Comparing three cases with other cholestasis cases

Here, researchers in China described the cases of three unrelated baby boys who were found to carry five new NR1H4 mutations that were the likely cause of their PFIC5.

One of the boys carried the same mutation — c.1235T>C — in both NR1H4 copies. The other two carried different, unique mutations in each gene copy: c.688 C>T and c.505T>A in one, and c.1066+1G>A and c.527G>A in the other.

None of the mutations had been previously reported. Three (c.505T>A, c.1235T>C, and c.527G>A) were missense mutations, meaning they resulted in one amino acid (protein’s building blocks) being swapped for another. The c688C>T mutation was a nonsense mutation, which results in a shorter, likely nonworking, protein being produced, and the c1066+1G>A mutation was a splice site mutation that typically affects the protein-coding sequence.

All mutations were predicted to cause disease, with the nonsense mutation likely resulting in no protein production, and the splice site mutation likely leading to a shorter protein.

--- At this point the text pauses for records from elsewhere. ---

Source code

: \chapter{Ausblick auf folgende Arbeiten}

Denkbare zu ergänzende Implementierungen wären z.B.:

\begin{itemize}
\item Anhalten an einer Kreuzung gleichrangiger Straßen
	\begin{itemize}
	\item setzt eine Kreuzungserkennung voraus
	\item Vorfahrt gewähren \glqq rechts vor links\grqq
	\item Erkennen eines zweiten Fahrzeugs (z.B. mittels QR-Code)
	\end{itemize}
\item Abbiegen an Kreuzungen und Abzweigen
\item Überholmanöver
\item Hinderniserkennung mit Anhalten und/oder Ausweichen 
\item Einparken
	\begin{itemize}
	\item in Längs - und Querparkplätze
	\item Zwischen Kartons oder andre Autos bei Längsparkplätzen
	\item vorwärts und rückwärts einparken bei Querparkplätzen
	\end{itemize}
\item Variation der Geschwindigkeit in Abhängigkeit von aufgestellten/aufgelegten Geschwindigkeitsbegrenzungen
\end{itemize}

The babies were born after uneventful pregnancies. One family had a child who died of unexplained liver problems at 7 months. The other two families had no history of early-life liver disease. They all showed jaundice soon after birth (2-5 days of age) and progressed rapidly to cirrhosis (permanent liver scarring) or liver failure. Like previously reported cases, all had low-GGT intrahepatic cholestasis, vitamin K-resistant blood clotting problems, and high AFP levels. They also all had recurrent severe pneumonia (a lung infection), an enlarged spleen, and signs of possible kidney problems. Two boys had an enlarged liver and scrotum fluid buildup, and two failed to thrive.

Two boys died from infection when they were 3 months. The other received a liver transplant at 4 months and showed normal liver function a year later.

The researchers analyzed the three cases with 10 unrelated PFIC5 patients (five boys, four girls, and one of unknown sex) reported in the literature and found the median age at disease onset was 7 days.

Most of the 13 patients (92%) developed jaundice in the first month of life. Other symptoms included cholestasis (100%); persistently high AFP levels (100%); blood clotting problems; low levels of blood sugar (69%); failure to thrive (62%); an enlarged liver (54%), high levels of ammonia, a potent neurotoxin (54%); and an enlarged liver (46%).

Six (46%) received a liver transplant at a median age of 6.2 months (range, 2-20 months). One died from infection a year later, whereas the other five were alive at a median age of 6 years (range, 1.3-10 years) at the time the researchers’ report was being written. The seven patients who didn’t receive a liver transplant died at a median age of 5 months (range, 1.2-8 months).

NR1H4-related PFIC is characterized by severe neonatal cholestasis, rapid progression to liver failure, and early death,” wrote the researchers, who called a liver transplant possibly the only treatment “that can lead to cure.”